> **REQUIREMENT**: Using the material below, print the line that contains "1.963 | 78.877M |", the line that contains "3 wires in support", and every line in between, exactly and nothing else.

> **RECORD SET**:

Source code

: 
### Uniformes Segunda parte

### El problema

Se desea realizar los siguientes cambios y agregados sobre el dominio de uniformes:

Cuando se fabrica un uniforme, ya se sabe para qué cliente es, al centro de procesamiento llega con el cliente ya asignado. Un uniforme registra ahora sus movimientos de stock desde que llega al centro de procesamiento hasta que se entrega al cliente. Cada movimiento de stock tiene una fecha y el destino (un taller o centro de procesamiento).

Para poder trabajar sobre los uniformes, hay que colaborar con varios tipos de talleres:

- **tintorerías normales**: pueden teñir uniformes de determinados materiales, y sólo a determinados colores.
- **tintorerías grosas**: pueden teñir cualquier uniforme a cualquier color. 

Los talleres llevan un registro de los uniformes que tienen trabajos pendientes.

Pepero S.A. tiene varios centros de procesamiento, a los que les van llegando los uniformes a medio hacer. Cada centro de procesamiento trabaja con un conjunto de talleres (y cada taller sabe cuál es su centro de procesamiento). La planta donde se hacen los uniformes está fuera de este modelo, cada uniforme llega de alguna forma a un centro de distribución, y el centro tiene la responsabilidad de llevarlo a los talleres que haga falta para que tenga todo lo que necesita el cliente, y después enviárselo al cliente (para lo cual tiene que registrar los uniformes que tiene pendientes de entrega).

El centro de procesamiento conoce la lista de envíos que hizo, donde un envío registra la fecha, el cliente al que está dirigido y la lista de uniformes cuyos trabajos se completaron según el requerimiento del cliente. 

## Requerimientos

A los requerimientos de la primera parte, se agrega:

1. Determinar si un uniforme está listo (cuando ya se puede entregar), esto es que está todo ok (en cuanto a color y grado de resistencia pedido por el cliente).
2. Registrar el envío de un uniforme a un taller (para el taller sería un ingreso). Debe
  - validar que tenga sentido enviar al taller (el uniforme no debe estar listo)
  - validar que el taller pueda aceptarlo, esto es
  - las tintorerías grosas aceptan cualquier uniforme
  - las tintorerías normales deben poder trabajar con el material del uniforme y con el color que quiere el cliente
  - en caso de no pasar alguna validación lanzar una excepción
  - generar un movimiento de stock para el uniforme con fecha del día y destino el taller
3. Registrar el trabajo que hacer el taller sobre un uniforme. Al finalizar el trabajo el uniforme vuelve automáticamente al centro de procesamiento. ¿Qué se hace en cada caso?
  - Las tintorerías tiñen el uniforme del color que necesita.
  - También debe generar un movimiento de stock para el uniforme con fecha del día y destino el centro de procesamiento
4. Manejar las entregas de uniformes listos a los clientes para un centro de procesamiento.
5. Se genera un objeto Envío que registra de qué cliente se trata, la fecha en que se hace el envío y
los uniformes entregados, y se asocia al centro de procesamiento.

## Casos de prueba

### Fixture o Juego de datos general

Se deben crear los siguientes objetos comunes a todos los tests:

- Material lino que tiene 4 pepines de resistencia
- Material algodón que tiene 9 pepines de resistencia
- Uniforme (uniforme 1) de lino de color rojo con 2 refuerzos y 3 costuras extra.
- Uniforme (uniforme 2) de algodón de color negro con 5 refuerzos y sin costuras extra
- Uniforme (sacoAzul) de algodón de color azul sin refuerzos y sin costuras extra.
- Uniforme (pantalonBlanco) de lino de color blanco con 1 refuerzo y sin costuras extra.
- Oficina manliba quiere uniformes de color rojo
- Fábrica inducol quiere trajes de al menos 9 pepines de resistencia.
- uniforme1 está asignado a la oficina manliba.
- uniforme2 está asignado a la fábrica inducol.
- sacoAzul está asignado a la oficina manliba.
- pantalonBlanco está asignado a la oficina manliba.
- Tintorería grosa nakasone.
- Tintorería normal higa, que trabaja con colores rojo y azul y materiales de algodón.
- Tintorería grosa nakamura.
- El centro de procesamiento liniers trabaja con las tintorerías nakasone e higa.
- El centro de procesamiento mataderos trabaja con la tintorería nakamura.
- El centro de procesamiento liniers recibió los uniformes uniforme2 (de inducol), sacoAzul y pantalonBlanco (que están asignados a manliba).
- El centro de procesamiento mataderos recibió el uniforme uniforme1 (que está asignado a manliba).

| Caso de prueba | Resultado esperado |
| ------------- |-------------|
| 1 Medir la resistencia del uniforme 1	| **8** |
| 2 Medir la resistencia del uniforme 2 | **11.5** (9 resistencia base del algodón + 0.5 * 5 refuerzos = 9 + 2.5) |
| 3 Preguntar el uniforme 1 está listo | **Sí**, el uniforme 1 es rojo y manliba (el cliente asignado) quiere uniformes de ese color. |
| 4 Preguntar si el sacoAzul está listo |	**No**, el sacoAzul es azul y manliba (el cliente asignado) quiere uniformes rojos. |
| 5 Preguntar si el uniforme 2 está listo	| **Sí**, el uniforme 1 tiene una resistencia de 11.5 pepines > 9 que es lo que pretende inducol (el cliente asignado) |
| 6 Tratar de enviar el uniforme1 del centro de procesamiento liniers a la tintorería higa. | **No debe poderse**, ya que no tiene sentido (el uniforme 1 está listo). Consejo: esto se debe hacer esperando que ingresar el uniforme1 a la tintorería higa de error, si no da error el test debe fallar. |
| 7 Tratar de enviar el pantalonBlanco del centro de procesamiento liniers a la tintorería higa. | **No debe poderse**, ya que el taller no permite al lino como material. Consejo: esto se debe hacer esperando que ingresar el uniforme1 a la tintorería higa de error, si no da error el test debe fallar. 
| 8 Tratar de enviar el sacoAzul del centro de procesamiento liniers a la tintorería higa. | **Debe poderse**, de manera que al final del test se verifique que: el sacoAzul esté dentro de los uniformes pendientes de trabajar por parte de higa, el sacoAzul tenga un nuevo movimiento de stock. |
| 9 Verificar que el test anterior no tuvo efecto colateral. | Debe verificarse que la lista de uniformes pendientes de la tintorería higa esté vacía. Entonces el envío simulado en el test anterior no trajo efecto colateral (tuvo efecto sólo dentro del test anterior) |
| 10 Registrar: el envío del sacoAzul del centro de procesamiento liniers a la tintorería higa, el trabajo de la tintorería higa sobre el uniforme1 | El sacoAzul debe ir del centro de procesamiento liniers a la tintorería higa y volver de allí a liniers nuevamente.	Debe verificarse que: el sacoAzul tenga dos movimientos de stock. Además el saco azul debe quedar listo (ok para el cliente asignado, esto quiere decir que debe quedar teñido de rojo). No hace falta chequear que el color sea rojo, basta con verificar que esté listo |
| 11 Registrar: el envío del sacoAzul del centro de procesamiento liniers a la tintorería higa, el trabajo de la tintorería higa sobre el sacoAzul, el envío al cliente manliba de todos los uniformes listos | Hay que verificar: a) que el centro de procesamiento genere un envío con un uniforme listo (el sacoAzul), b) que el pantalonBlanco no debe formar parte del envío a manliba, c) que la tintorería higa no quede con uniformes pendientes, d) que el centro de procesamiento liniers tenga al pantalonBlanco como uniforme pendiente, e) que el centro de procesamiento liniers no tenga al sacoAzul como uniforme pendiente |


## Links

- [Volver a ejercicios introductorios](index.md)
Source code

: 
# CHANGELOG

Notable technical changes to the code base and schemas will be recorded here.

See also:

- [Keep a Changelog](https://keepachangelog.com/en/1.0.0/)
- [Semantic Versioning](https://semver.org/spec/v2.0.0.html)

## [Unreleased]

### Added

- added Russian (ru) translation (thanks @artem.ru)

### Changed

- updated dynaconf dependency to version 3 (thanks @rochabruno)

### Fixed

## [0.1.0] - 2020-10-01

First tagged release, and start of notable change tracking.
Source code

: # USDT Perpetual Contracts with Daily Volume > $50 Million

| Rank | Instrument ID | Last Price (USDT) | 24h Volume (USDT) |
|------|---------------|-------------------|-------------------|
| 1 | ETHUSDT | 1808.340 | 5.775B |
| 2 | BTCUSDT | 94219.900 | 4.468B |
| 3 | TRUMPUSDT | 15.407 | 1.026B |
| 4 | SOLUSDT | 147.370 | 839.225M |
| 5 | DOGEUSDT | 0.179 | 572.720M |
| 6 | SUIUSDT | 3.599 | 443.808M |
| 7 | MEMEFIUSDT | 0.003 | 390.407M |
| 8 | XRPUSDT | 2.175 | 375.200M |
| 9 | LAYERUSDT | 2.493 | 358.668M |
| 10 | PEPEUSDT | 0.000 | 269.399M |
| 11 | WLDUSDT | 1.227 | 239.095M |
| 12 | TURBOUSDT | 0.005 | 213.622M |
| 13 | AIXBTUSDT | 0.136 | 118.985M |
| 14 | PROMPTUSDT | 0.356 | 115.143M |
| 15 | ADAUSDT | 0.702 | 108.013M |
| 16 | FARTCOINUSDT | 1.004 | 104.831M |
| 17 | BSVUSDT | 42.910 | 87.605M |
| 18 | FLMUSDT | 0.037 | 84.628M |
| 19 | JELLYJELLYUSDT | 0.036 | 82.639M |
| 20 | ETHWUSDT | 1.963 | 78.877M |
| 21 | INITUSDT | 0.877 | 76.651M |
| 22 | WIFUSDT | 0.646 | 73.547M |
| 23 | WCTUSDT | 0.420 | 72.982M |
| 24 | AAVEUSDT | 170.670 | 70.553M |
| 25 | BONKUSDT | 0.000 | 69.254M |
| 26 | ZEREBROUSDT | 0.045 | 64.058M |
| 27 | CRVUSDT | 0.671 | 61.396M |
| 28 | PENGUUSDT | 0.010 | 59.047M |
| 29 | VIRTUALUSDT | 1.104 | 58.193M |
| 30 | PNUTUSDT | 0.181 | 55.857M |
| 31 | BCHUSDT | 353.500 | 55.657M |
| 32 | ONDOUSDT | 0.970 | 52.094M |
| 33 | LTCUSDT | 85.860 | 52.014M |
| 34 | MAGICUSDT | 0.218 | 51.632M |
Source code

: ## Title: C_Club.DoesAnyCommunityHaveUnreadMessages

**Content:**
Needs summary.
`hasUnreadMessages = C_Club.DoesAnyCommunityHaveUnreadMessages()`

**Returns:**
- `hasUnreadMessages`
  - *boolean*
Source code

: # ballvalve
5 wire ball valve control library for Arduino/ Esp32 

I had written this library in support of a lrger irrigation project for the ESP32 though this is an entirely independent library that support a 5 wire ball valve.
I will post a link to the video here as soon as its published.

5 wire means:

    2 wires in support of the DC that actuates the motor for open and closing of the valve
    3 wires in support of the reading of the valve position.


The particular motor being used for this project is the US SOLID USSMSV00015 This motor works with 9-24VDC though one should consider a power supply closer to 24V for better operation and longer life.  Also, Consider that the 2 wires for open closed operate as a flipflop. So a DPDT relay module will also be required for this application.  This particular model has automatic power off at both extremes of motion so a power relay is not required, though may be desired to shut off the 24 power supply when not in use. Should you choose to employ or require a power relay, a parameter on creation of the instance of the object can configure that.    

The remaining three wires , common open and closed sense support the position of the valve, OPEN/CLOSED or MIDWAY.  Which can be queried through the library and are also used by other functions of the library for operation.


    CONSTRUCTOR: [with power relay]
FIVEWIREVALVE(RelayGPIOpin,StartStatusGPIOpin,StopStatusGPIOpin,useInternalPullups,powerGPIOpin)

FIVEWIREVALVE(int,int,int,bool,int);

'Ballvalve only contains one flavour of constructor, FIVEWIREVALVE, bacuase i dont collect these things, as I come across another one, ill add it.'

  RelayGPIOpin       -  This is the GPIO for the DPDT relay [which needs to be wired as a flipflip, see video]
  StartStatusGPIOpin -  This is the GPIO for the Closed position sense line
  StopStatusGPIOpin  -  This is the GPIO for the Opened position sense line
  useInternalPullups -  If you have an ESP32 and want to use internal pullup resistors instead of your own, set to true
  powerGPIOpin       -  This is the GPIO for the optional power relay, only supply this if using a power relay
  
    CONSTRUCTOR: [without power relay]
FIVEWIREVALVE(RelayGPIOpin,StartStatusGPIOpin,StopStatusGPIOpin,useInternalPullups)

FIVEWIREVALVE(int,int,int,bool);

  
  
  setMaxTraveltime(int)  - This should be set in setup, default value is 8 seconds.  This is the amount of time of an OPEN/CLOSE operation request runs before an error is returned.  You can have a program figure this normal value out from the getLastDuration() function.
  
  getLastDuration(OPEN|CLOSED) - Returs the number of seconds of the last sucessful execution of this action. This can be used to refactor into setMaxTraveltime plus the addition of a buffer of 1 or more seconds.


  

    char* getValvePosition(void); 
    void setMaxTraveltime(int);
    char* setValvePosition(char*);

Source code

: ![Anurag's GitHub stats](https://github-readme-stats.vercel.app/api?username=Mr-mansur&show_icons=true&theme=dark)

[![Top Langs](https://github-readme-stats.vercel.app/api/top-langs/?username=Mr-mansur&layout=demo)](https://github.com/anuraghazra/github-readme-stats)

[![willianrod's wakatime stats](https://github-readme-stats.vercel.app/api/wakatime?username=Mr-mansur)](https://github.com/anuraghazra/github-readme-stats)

> **ANSWER TO THE PROBLEM**:
| 20 | ETHWUSDT | 1.963 | 78.877M |
| 21 | INITUSDT | 0.877 | 76.651M |
| 22 | WIFUSDT | 0.646 | 73.547M |
| 23 | WCTUSDT | 0.420 | 72.982M |
| 24 | AAVEUSDT | 170.670 | 70.553M |
| 25 | BONKUSDT | 0.000 | 69.254M |
| 26 | ZEREBROUSDT | 0.045 | 64.058M |
| 27 | CRVUSDT | 0.671 | 61.396M |
| 28 | PENGUUSDT | 0.010 | 59.047M |
| 29 | VIRTUALUSDT | 1.104 | 58.193M |
| 30 | PNUTUSDT | 0.181 | 55.857M |
| 31 | BCHUSDT | 353.500 | 55.657M |
| 32 | ONDOUSDT | 0.970 | 52.094M |
| 33 | LTCUSDT | 85.860 | 52.014M |
| 34 | MAGICUSDT | 0.218 | 51.632M |
Source code

: ## Title: C_Club.DoesAnyCommunityHaveUnreadMessages

**Content:**
Needs summary.
`hasUnreadMessages = C_Club.DoesAnyCommunityHaveUnreadMessages()`

**Returns:**
- `hasUnreadMessages`
  - *boolean*
Source code

: # ballvalve
5 wire ball valve control library for Arduino/ Esp32 

I had written this library in support of a lrger irrigation project for the ESP32 though this is an entirely independent library that support a 5 wire ball valve.
I will post a link to the video here as soon as its published.

5 wire means:

    2 wires in support of the DC that actuates the motor for open and closing of the valve
    3 wires in support of the reading of the valve position.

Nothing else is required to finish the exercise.